While this time can create valuable opportunities, it's important to understand that timing matters. Leaving contributions until the last minute can result in missing important deadlines and potentially losing access to tax benefits for that financial year. 

Why Make Additional Super Contributions? 

Understanding Contribution Caps 

Superannuation is designed to help Australians save for retirement, but it can also provide valuable tax benefits along the way.  

Before making additional superannuation contributions, it is important to understand the contribution limits that apply each financial year. 

Many investors focus on concessional contributions, which generally include employer Super Guarantee contributions, salary sacrifice contributions, and personal contributions claimed as a tax deduction. 

Depending on your circumstances, you may also be eligible to utilise unused concessional contribution caps from previous financial years through carry-forward contribution rules.

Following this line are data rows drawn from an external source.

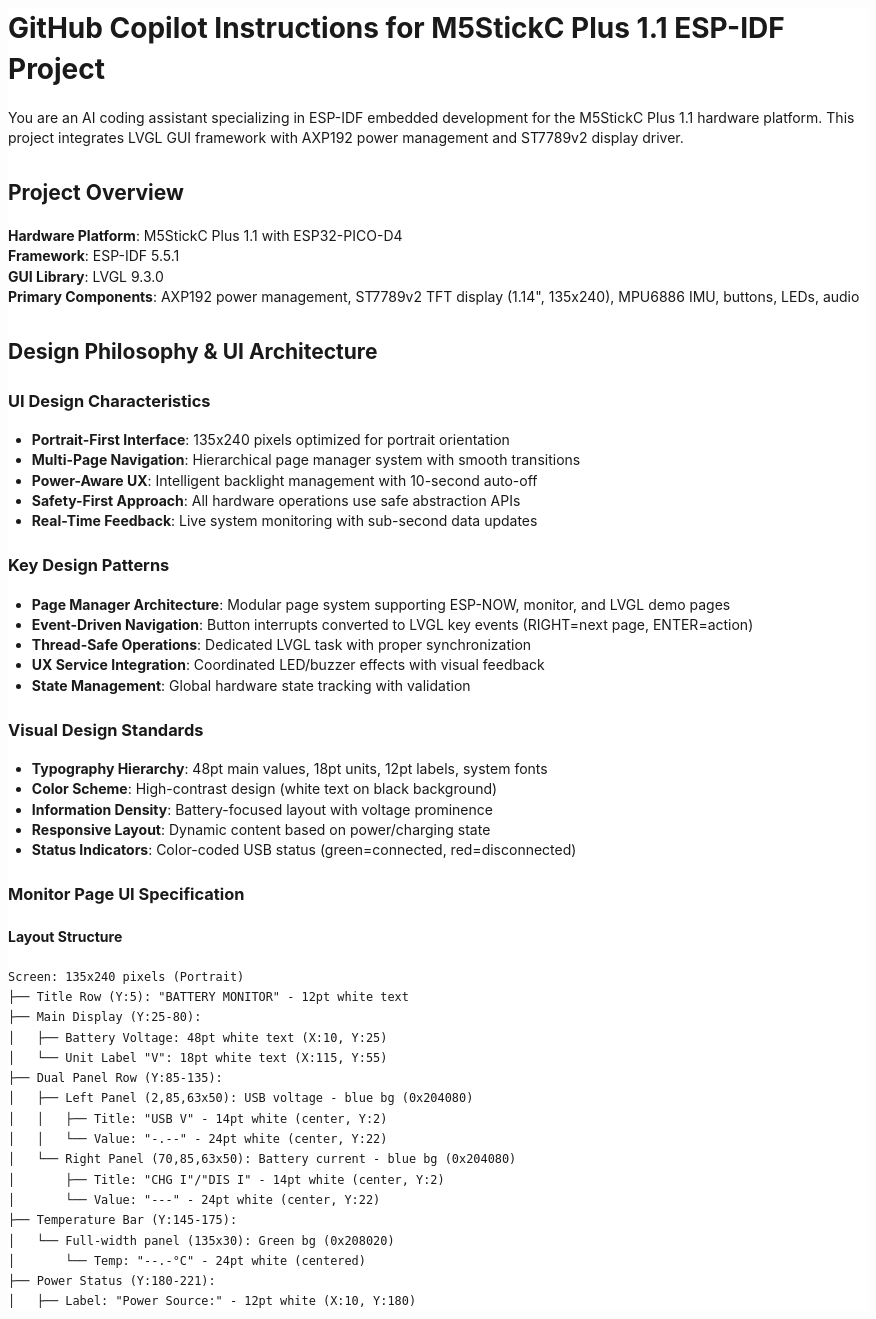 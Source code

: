 # GitHub Copilot Instructions for M5StickC Plus 1.1 ESP-IDF Project

You are an AI coding assistant specializing in ESP-IDF embedded development for the M5StickC Plus 1.1 hardware platform. This project integrates LVGL GUI framework with AXP192 power management and ST7789v2 display driver.

## Project Overview

**Hardware Platform**: M5StickC Plus 1.1 with ESP32-PICO-D4  
**Framework**: ESP-IDF 5.5.1  
**GUI Library**: LVGL 9.3.0  
**Primary Components**: AXP192 power management, ST7789v2 TFT display (1.14", 135x240), MPU6886 IMU, buttons, LEDs, audio

## Design Philosophy & UI Architecture

### UI Design Characteristics
- **Portrait-First Interface**: 135x240 pixels optimized for portrait orientation
- **Multi-Page Navigation**: Hierarchical page manager system with smooth transitions
- **Power-Aware UX**: Intelligent backlight management with 10-second auto-off
- **Safety-First Approach**: All hardware operations use safe abstraction APIs
- **Real-Time Feedback**: Live system monitoring with sub-second data updates

### Key Design Patterns
- **Page Manager Architecture**: Modular page system supporting ESP-NOW, monitor, and LVGL demo pages
- **Event-Driven Navigation**: Button interrupts converted to LVGL key events (RIGHT=next page, ENTER=action)
- **Thread-Safe Operations**: Dedicated LVGL task with proper synchronization
- **UX Service Integration**: Coordinated LED/buzzer effects with visual feedback
- **State Management**: Global hardware state tracking with validation

### Visual Design Standards
- **Typography Hierarchy**: 48pt main values, 18pt units, 12pt labels, system fonts
- **Color Scheme**: High-contrast design (white text on black background)
- **Information Density**: Battery-focused layout with voltage prominence
- **Responsive Layout**: Dynamic content based on power/charging state
- **Status Indicators**: Color-coded USB status (green=connected, red=disconnected)  

### Monitor Page UI Specification

#### Layout Structure
```
Screen: 135x240 pixels (Portrait)
├── Title Row (Y:5): "BATTERY MONITOR" - 12pt white text
├── Main Display (Y:25-80): 
│   ├── Battery Voltage: 48pt white text (X:10, Y:25)
│   └── Unit Label "V": 18pt white text (X:115, Y:55)
├── Dual Panel Row (Y:85-135):
│   ├── Left Panel (2,85,63x50): USB voltage - blue bg (0x204080)
│   │   ├── Title: "USB V" - 14pt white (center, Y:2)
│   │   └── Value: "-.--" - 24pt white (center, Y:22)
│   └── Right Panel (70,85,63x50): Battery current - blue bg (0x204080)
│       ├── Title: "CHG I"/"DIS I" - 14pt white (center, Y:2)
│       └── Value: "---" - 24pt white (center, Y:22)
├── Temperature Bar (Y:145-175): 
│   └── Full-width panel (135x30): Green bg (0x208020)
│       └── Temp: "--.-°C" - 24pt white (centered)
├── Power Status (Y:180-221):
│   ├── Label: "Power Source:" - 12pt white (X:10, Y:180)
```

For higher-income earners, business owners, and individuals experiencing a particularly strong income year, this can create valuable tax planning opportunities while simultaneously boosting retirement savings. 

Understanding your available contribution capacity before making EOFY contributions can help avoid exceeding contribution caps and ensure strategies are implemented effectively.  

Depending on your circumstances, making additional contributions before the end of the financial year may help you: 

  • Reduce your taxable income 

  • Grow your retirement savings 

  • Take advantage of unused contribution caps 

  • Receive government incentives or co-contributions 

  • Improve your long-term financial position 

Don't Leave It Until 30 June 

One of the biggest mistakes people make is assuming they can transfer money into super on 30 June and have it counted for that financial year. 

Unfortunately, that's not always the case! 

For a contribution to count towards the current financial year, it generally needs to be received and processed by your super fund before 30 June. 

Different super funds and investment platforms have different processing requirements, and some transactions may take several business days to clear. 

Important EOFY Processing Deadlines 

Many providers publish EOFY processing deadlines to help ensure contributions are received in time. 

Contributions must be received before the relevant EOFY cut-off dates and are recorded based on the date funds are received, not the date the client sent them.  

In many cases, the cut-off time is 5pm AEST on the relevant deadline date. 

Tuesday 23rd of June for Hub24 accounts 

Friday 26th of June for Macquarie accounts; and 

Tuesday 30th of June for North accounts 

Because processing requirements vary between providers, it's important to check your fund's deadlines or speak with your adviser before making any last-minute contributions. 

Claiming a Tax Deduction 

If you're making a personal concessional contribution and wish to claim a tax deduction, there is an additional step. 

You generally need to submit a Notice of Intent to Claim a Tax Deduction form to your super fund and receive confirmation from the fund before lodging your tax return. 

Failing to complete this process correctly may result in the contribution being treated differently than intended. 

EOFY Is a Great Time to Review Your Super 

Beyond making additional contributions, EOFY is also a good opportunity to review your overall superannuation strategy. 

This may include: 

  • Checking your contribution levels 

  • Reviewing insurance inside super 

  • Consolidating multiple super accounts 

  • Reviewing investment options 

  • Ensuring beneficiary nominations are up to date 

Small improvements made consistently over time can have a meaningful impact on long-term retirement outcomes. 

The Bottom Line 

EOFY can provide valuable opportunities to improve your financial position and strengthen your retirement savings. 

If you're considering making additional super contributions before 30 June, it's worth planning ahead and seeking advice early to ensure any strategies are implemented correctly and within the required timeframes. 

EOFY often creates valuable opportunities to improve tax outcomes and strengthen retirement savings. If you're considering making additional super contributions, reviewing contribution caps, or exploring broader tax planning strategies, speaking with an adviser before 30 June may help ensure you don't miss available opportunities. 

Disclaimer: This article provides general information only and does not constitute financial or tax advice. Tax outcomes depend on individual circumstances and current legislation. Always seek personalised advice from a qualified professional before implementing any tax strategy.